> [Task requirements]:
Below are some records. Pull every line that contains the word "created".

Stored data
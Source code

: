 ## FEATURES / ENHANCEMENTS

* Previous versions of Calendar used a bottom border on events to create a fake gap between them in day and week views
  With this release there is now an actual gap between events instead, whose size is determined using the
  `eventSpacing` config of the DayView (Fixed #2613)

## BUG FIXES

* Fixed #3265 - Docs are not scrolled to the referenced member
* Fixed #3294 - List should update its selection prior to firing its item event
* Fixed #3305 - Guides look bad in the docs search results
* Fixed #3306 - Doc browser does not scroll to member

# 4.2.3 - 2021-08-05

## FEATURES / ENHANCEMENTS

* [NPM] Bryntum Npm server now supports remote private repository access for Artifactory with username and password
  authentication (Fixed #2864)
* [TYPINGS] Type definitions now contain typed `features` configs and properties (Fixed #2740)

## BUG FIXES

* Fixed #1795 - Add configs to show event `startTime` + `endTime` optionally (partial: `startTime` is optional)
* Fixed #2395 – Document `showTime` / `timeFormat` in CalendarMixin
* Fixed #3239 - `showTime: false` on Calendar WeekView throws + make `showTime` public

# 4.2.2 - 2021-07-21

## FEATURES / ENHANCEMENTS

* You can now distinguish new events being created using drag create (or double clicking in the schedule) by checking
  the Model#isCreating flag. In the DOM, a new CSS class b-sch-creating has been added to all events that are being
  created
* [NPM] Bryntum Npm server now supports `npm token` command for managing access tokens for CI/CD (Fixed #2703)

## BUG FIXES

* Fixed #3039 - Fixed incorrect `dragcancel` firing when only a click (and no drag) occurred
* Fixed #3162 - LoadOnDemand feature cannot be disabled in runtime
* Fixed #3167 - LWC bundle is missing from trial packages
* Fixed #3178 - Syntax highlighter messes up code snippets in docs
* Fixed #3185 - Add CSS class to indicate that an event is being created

> [Reply]:
* You can now distinguish new events being created using drag create (or double clicking in the schedule) by checking
  created
* Fixed #3185 - Add CSS class to indicate that an event is being created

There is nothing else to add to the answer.